RV parks throughout the Casa Grande Valley are big on activities.
Fiesta Grande was gearing up for them when I visited Kortsen.
We sat in the park's large ballroom. The occasional hum of a power tool broke into the conversation, as workers readied the place for Casa Grande's fair-weather friends.
That's not a knock. Who wouldn't want the best of both worlds? Mild summers. Mild winters. And winter visitors bring money to spend, not to mention a spirit of volunteerism. The food banks, hospital and many churches await the arrival of extra hands and kind hearts.
On top of that, winter visitors teach the whole town to take life easy, slow down- to about 25 in a 40 mph zone.
OK, I got the slow-driver joke out of my system.
At Fiesta Grande, Kortsen said, the ballroom floor will soon be buffed and ready for line dancing. As we spoke, lawn chairs were being taken out of storage, along with the pool covers. They'll help keep the heated pool warm when it's not in use.
The shuffleboard and horseshoe courts were getting prepped.
People are not returning in droves just yet. It's a trickle. The year-round folks- those who stick out the summers- number about 85, Kortsen said.
``Right now, I think we're up to 120,'' she said.
So the needle's starting to edge upward.
``They'll start trickling in from now until Thanksgiving,'' Kortsen added. ``The day after Christmas, don't stand at the front gate.''
By February, Fiesta Grande will be a bustling community of more than 700 people. The horseshoes will be flying. The mail will be burdensome.
In summer, Fiesta Grande mail fits in two or three official white postal bins.
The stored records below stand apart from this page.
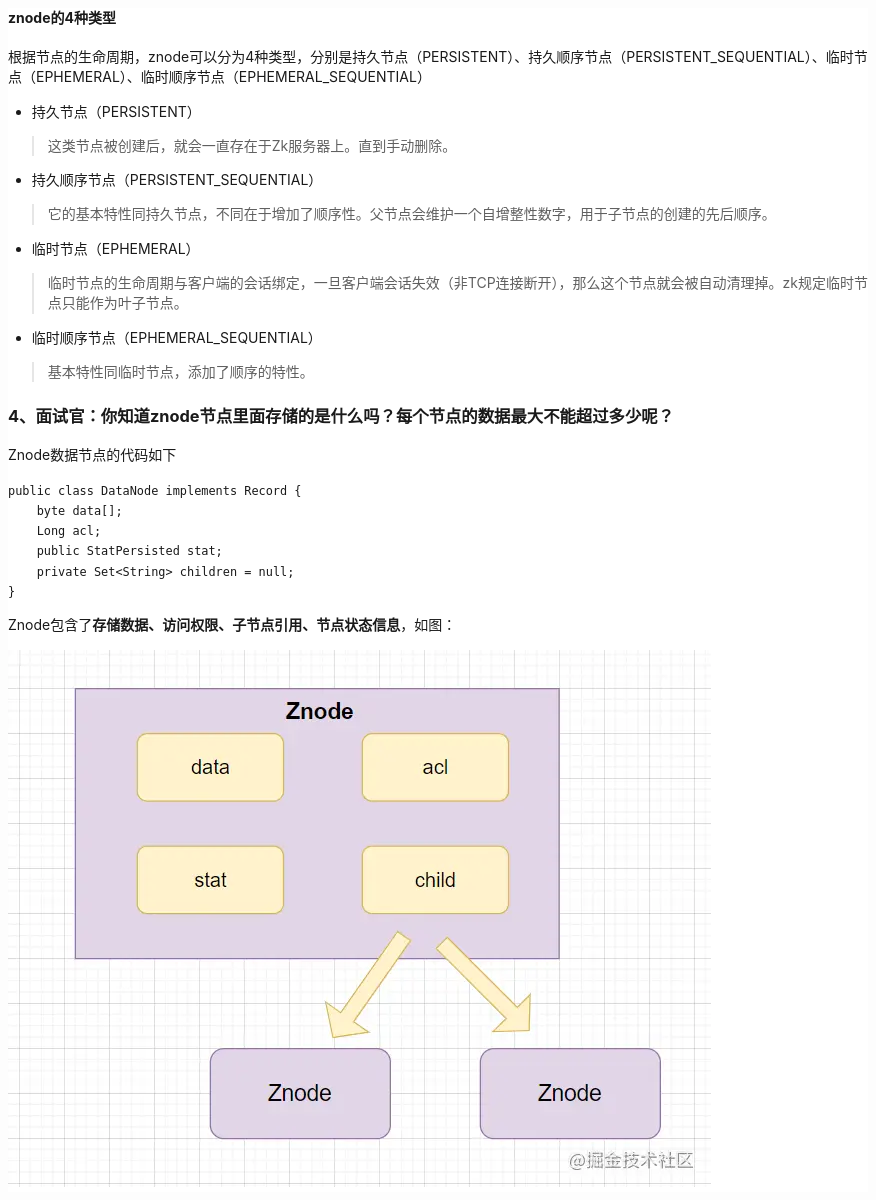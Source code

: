 #### znode的4种类型

根据节点的生命周期，znode可以分为4种类型，分别是持久节点（PERSISTENT）、持久顺序节点（PERSISTENT\_SEQUENTIAL）、临时节点（EPHEMERAL）、临时顺序节点（EPHEMERAL\_SEQUENTIAL）

* 持久节点（PERSISTENT）

> 这类节点被创建后，就会一直存在于Zk服务器上。直到手动删除。

* 持久顺序节点（PERSISTENT\_SEQUENTIAL）

> 它的基本特性同持久节点，不同在于增加了顺序性。父节点会维护一个自增整性数字，用于子节点的创建的先后顺序。

* 临时节点（EPHEMERAL）

> 临时节点的生命周期与客户端的会话绑定，一旦客户端会话失效（非TCP连接断开），那么这个节点就会被自动清理掉。zk规定临时节点只能作为叶子节点。

* 临时顺序节点（EPHEMERAL\_SEQUENTIAL）

> 基本特性同临时节点，添加了顺序的特性。

### 4、面试官：你知道znode节点里面存储的是什么吗？每个节点的数据最大不能超过多少呢？

Znode数据节点的代码如下

```
public class DataNode implements Record {
    byte data[];                    
    Long acl;                       
    public StatPersisted stat;       
    private Set<String> children = null; 
}
```

Znode包含了**存储数据、访问权限、子节点引用、节点状态信息**，如图：

![](<../../.gitbook/assets/q-2 (1).png>)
``By the middle of January, we could get up to 40 of those tubs,'' Kortsen said.
The resort runs its own post office. Residents pick up their mail from individual boxes. In the mail room, you see the boxes from the back, cubbies that receive the sorted mail.
Most, for now, are covered with cardboard. As people return, the cardboard will be taken down and cubbies filled with letters and cards. And, of course, junk mail.
Chuck Nute is preparing for the swell of winter visitors in his own way. He's retired and has lived at Fiesta Grande with his wife, Rosie, for 20 years. They now live here year-round. He happened by as I spoke to Kortsen.
He was headed to the bulletin board to post the first tagalong outing of the season. People will take their own cars and meet up at a restaurant in Mesa.
``We hit all the restaurants,'' Nute said.
Just be mindful. They're in no hurry.